One proposal would require police officers across the state to wear body cameras. Another would create independent boards to review police conduct in each community. And another would revoke certifications for police officers who are removed from their positions for wrongdoing, to prevent them from joining a department somewhere else.
They are not necessarily new ideas — in some cases they have been languishing in the legislative process for years — but the state’s top minority elected officials united Tuesday in a call for action at a State House march and news conference, saying it’s time to enact laws that can prevent police brutality and empower those who have been disenfranchised and abused by systemic and institutional racism.
The agenda was anchored by a congressional resolution cosponsored by Representative Ayanna Pressley that would condemn police brutality, racial profiling, and excessive use of force, and would lay out recommended reforms at all levels of government, such as the expansion of independent investigations into police conduct.
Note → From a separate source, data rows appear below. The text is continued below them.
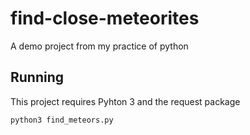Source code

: # find-close-meteorites
A demo project from my practice of python

## Running

This project requires Pyhton 3 and the request package

`python3 find_meteors.py`
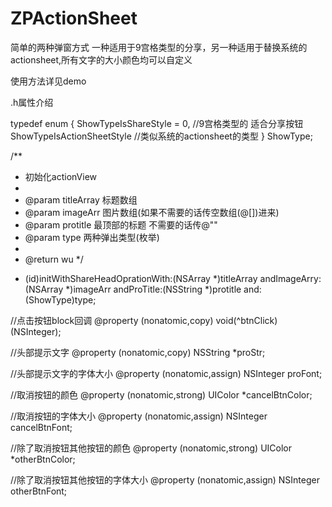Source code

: # ZPActionSheet
简单的两种弹窗方式 一种适用于9宫格类型的分享，另一种适用于替换系统的actionsheet,所有文字的大小颜色均可以自定义

使用方法详见demo


.h属性介绍

typedef enum {
    ShowTypeIsShareStyle = 0,  //9宫格类型的  适合分享按钮
    ShowTypeIsActionSheetStyle  //类似系统的actionsheet的类型
} ShowType;


/**
 *  初始化actionView
 *
 *  @param titleArray 标题数组
 *  @param imageArr   图片数组(如果不需要的话传空数组(@[])进来)
 *  @param protitle   最顶部的标题  不需要的话传@""
 *  @param type       两种弹出类型(枚举)
 *
 *  @return wu
 */

- (id)initWithShareHeadOprationWith:(NSArray *)titleArray andImageArry:(NSArray *)imageArr andProTitle:(NSString *)protitle and:(ShowType)type;


//点击按钮block回调
@property (nonatomic,copy) void(^btnClick)(NSInteger);

//头部提示文字
@property (nonatomic,copy) NSString *proStr;

//头部提示文字的字体大小
@property (nonatomic,assign) NSInteger proFont;

//取消按钮的颜色
@property (nonatomic,strong) UIColor *cancelBtnColor;

//取消按钮的字体大小
@property (nonatomic,assign) NSInteger cancelBtnFont;

//除了取消按钮其他按钮的颜色
@property (nonatomic,strong) UIColor *otherBtnColor;

//除了取消按钮其他按钮的字体大小
@property (nonatomic,assign) NSInteger otherBtnFont;
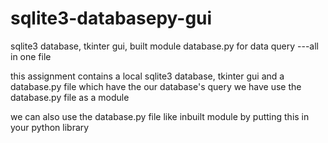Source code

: # sqlite3-databasepy-gui
sqlite3 database, tkinter gui, built module database.py for data query   ---all in one file

this assignment contains a local sqlite3 database, tkinter gui and a database.py file which have the our database's query 
we have use the database.py file as a module

we can also use the database.py file like inbuilt module by putting this in your python library
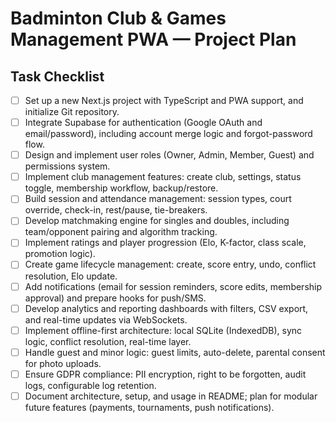 # Badminton Club & Games Management PWA — Project Plan

## Task Checklist

- [ ] Set up a new Next.js project with TypeScript and PWA support, and initialize Git repository.
- [ ] Integrate Supabase for authentication (Google OAuth and email/password), including account merge logic and forgot-password flow.
- [ ] Design and implement user roles (Owner, Admin, Member, Guest) and permissions system.
- [ ] Implement club management features: create club, settings, status toggle, membership workflow, backup/restore.
- [ ] Build session and attendance management: session types, court override, check-in, rest/pause, tie-breakers.
- [ ] Develop matchmaking engine for singles and doubles, including team/opponent pairing and algorithm tracking.
- [ ] Implement ratings and player progression (Elo, K-factor, class scale, promotion logic).
- [ ] Create game lifecycle management: create, score entry, undo, conflict resolution, Elo update.
- [ ] Add notifications (email for session reminders, score edits, membership approval) and prepare hooks for push/SMS.
- [ ] Develop analytics and reporting dashboards with filters, CSV export, and real-time updates via WebSockets.
- [ ] Implement offline-first architecture: local SQLite (IndexedDB), sync logic, conflict resolution, real-time layer.
- [ ] Handle guest and minor logic: guest limits, auto-delete, parental consent for photo uploads.
- [ ] Ensure GDPR compliance: PII encryption, right to be forgotten, audit logs, configurable log retention.
- [ ] Document architecture, setup, and usage in README; plan for modular future features (payments, tournaments, push notifications). 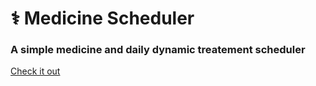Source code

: # ⚕️ Medicine Scheduler

### A simple medicine and daily dynamic treatement scheduler
[Check it out](https://danielschwartz85.github.io/med-sched/)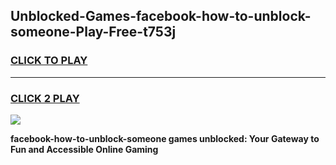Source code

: 
## Unblocked-Games-facebook-how-to-unblock-someone-Play-Free-t753j
<h3>
<a href="https://premium76.site?title=facebook-how-to-unblock-someone&ref=18A1">CLICK TO PLAY</a></h3>
<hr>

<h3>
<a href="https://premium76.site?title=facebook-how-to-unblock-someone&ref=18A1">CLICK 2 PLAY</a>
  
</h3>

<a href="https://premium76.site?title=facebook-how-to-unblock-someone&ref=18A1"><img src="https://clearcache.store/games.png"></a>


**facebook-how-to-unblock-someone games unblocked: Your Gateway to Fun and Accessible Online Gaming**

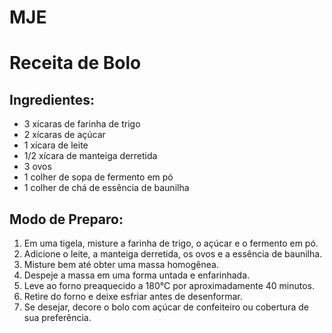 # MJE
<!DOCTYPE html>
<html>
<head>
  <title>Receita de Bolo</title>
  <link rel="stylesheet" type="text/css" href="style.css">
</head>
<body>
  <h1>Receita de Bolo</h1>

  <h2>Ingredientes:</h2>
  <ul>
    <li>3 xícaras de farinha de trigo</li>
    <li>2 xícaras de açúcar</li>
    <li>1 xícara de leite</li>
    <li>1/2 xícara de manteiga derretida</li>
    <li>3 ovos</li>
    <li>1 colher de sopa de fermento em pó</li>
    <li>1 colher de chá de essência de baunilha</li>
  </ul>

  <h2>Modo de Preparo:</h2>
  <ol>
    <li>Em uma tigela, misture a farinha de trigo, o açúcar e o fermento em pó.</li>
    <li>Adicione o leite, a manteiga derretida, os ovos e a essência de baunilha.</li>
    <li>Misture bem até obter uma massa homogênea.</li>
    <li>Despeje a massa em uma forma untada e enfarinhada.</li>
    <li>Leve ao forno preaquecido a 180°C por aproximadamente 40 minutos.</li>
    <li>Retire do forno e deixe esfriar antes de desenformar.</li>
    <li>Se desejar, decore o bolo com açúcar de confeiteiro ou cobertura de sua preferência.</li>
  </ol>
</body>
</html>

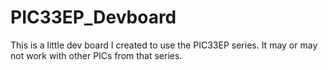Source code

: # PIC33EP_Devboard
This is a little dev board I created to use the PIC33EP series. It may or may not work with other PICs from that series.

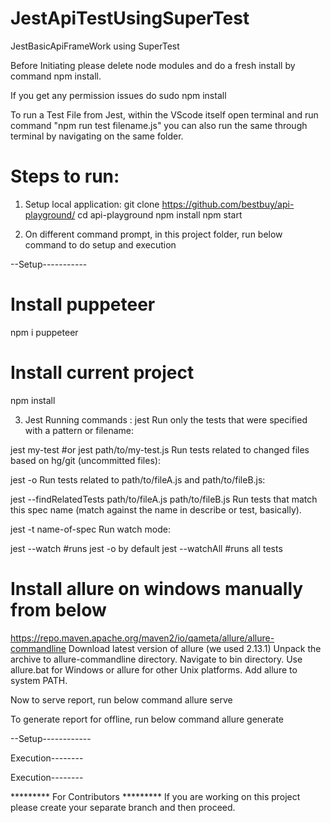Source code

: # JestApiTestUsingSuperTest
JestBasicApiFrameWork using SuperTest



Before Initiating please delete node modules and do a fresh install 
by command npm install. 

If you get any permission issues do sudo npm install 

To run a Test File from Jest, within the VScode itself open terminal 
and run command  "npm run test filename.js" 
you can also run the same through terminal by navigating on the same folder.

Steps to run:
=============
1. Setup local application:
git clone https://github.com/bestbuy/api-playground/
cd api-playground
npm install
npm start

2. On different command prompt, in this project folder, run below command to do setup and execution

--Setup-----------
# Install puppeteer
npm i puppeteer
# Install current project
npm install

3. Jest Running commands :
jest
Run only the tests that were specified with a pattern or filename:

jest my-test #or
jest path/to/my-test.js
Run tests related to changed files based on hg/git (uncommitted files):

jest -o
Run tests related to path/to/fileA.js and path/to/fileB.js:

jest --findRelatedTests path/to/fileA.js path/to/fileB.js
Run tests that match this spec name (match against the name in describe or test, basically).

jest -t name-of-spec
Run watch mode:

jest --watch #runs jest -o by default
jest --watchAll #runs all tests

# Install allure on windows manually from below
https://repo.maven.apache.org/maven2/io/qameta/allure/allure-commandline
Download latest version of allure (we used 2.13.1)
Unpack the archive to allure-commandline directory.
Navigate to bin directory.
Use allure.bat for Windows or allure for other Unix platforms.
Add allure to system PATH.


Now to serve report, run below command
allure serve

To generate report for offline, run below command
allure generate

--Setup------------

Execution--------



Execution--------


********* For Contributors *********
  If you are working on this project please create your separate branch and then proceed.
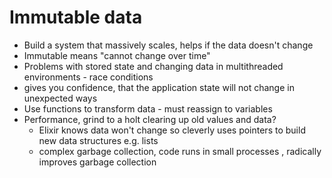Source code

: # Immutable data

* Build a system that massively scales, helps if the data doesn't change
* Immutable means "cannot change over time"
* Problems with stored state and changing data in multithreaded environments - race conditions
* gives you confidence, that the application state will not change in unexpected ways
* Use functions to transform data - must reassign to variables
* Performance, grind to a holt clearing up old values and data?
    - Elixir knows data won't change so cleverly uses pointers  to build new data structures e.g. lists
    - complex garbage collection, code runs in small processes , radically improves garbage collection
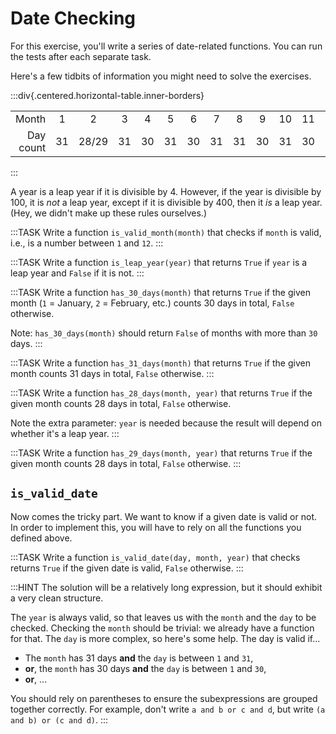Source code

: # Date Checking

For this exercise, you'll write a series of date-related functions.
You can run the tests after each separate task.

Here's a few tidbits of information you might need to solve the exercises.

:::div{.centered.horizontal-table.inner-borders}

| | | | | | | | | | | | | |
| -: | :-: | :-: | :-: | :-: | :-: | :-: | :-: | :-: | :-: | :-: | :-: | :-: |
| Month | 1 | 2 | 3 | 4 | 5 | 6 | 7 | 8 | 9 | 10 | 11 | 12 |
| Day count | 31 | 28/29 | 31 | 30 | 31 | 30 | 31 | 31 | 30 | 31 | 30 | 31 |

:::

A year is a leap year if it is divisible by 4.
However, if the year is divisible by 100, it is *not* a leap year, except if it is divisible by 400, then it *is* a leap year.
(Hey, we didn't make up these rules ourselves.)

:::TASK
Write a function `is_valid_month(month)` that checks if `month` is valid, i.e., is a number between `1` and `12`.
:::

:::TASK
Write a function `is_leap_year(year)` that returns `True` if `year` is a leap year and `False` if it is not.
:::

:::TASK
Write a function `has_30_days(month)` that returns `True` if the given month (`1` = January, `2` = February, etc.) counts 30 days in total, `False` otherwise.

Note: `has_30_days(month)` should return `False` of months with more than `30` days.
:::

:::TASK
Write a function `has_31_days(month)` that returns `True` if the given month counts 31 days in total, `False` otherwise.
:::

:::TASK
Write a function `has_28_days(month, year)` that returns `True` if the given month counts 28 days in total, `False` otherwise.

Note the extra parameter: `year` is needed because the result will depend on whether it's a leap year.
:::

:::TASK
Write a function `has_29_days(month, year)` that returns `True` if the given month counts 28 days in total, `False` otherwise.
:::

## `is_valid_date`

Now comes the tricky part.
We want to know if a given date is valid or not.
In order to implement this, you will have to rely on all the functions you defined above.

:::TASK
Write a function `is_valid_date(day, month, year)` that checks returns `True` if the given date is valid, `False` otherwise.
:::

:::HINT
The solution will be a relatively long expression, but it should exhibit a very clean structure.

The `year` is always valid, so that leaves us with the `month` and the `day` to be checked.
Checking the `month` should be trivial: we already have a function for that.
The `day` is more complex, so here's some help.
The day is valid if...

* The `month` has 31 days **and** the `day` is between `1` and `31`,
* **or**, the `month` has 30 days **and** the `day` is between `1` and `30`,
* **or**, ...

You should rely on parentheses to ensure the subexpressions are grouped together correctly.
For example, don't write `a and b or c and d`, but write `(a and b) or (c and d)`.
:::
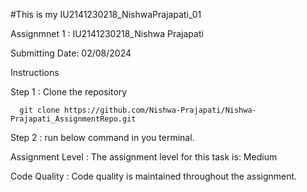 #This is my IU2141230218_NishwaPrajapati_01

Assignmnet 1 : IU2141230218_Nishwa Prajapati

Submitting Date: 02/08/2024

Instructions

  Step 1 : Clone the repository

      git clone https://github.com/Nishwa-Prajapati/Nishwa-Prajapati_AssignmentRepo.git

  Step 2 : run below command in you terminal.

Assignment Level :
    The assignment level for this task is: Medium

Code Quality :
    Code quality is maintained throughout the assignment.
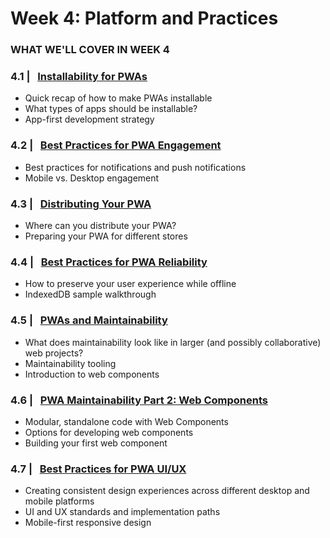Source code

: # Week 4: Platform and Practices


### WHAT WE'LL COVER IN WEEK 4


### 4.1 | &nbsp; [Installability for PWAs](01.md) 
* Quick recap of how to make PWAs installable
* What types of apps should be installable?
* App-first development strategy

### 4.2 | &nbsp; [Best Practices for PWA Engagement](02.md) 
* Best practices for notifications and push notifications
* Mobile vs. Desktop engagement

### 4.3 | &nbsp; [Distributing Your PWA](03.md) 
* Where can you distribute your PWA?
* Preparing your PWA for different stores

### 4.4 | &nbsp; [Best Practices for PWA Reliability](04.md)
* How to preserve your user experience while offline
* IndexedDB sample walkthrough

### 4.5 | &nbsp; [PWAs and Maintainability](05.md)
* What does maintainability look like in larger (and possibly collaborative) web projects?
* Maintainability tooling
* Introduction to web components

### 4.6 | &nbsp; [PWA Maintainability Part 2: Web Components](06.md) 
* Modular, standalone code with Web Components
* Options for developing web components
* Building your first web component

### 4.7 | &nbsp; [Best Practices for PWA UI/UX](07.md) 
* Creating consistent design experiences across different desktop and mobile platforms
* UI and UX standards and implementation paths
* Mobile-first responsive design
State officials also laid out a legislative agenda for Beacon Hill, including proposals that have been put forward — unsuccessfully — before. One measure, pushed by state Representative Russell Holmes, would decertify police officers who lose their jobs, so that they cannot apply for an opening at another community or on a college police force.
Another proposal would require an independent special prosecutor, appointed by a district attorney, in cases of possible police misconduct. Another would work to close sentencing disparities between white people and people of color by establishing sentencing guidelines and better monitoring how sentences are handed out.
And another would establish new guidelines for police training, such as deescalation methods, and measures to hold officers accountable to that training.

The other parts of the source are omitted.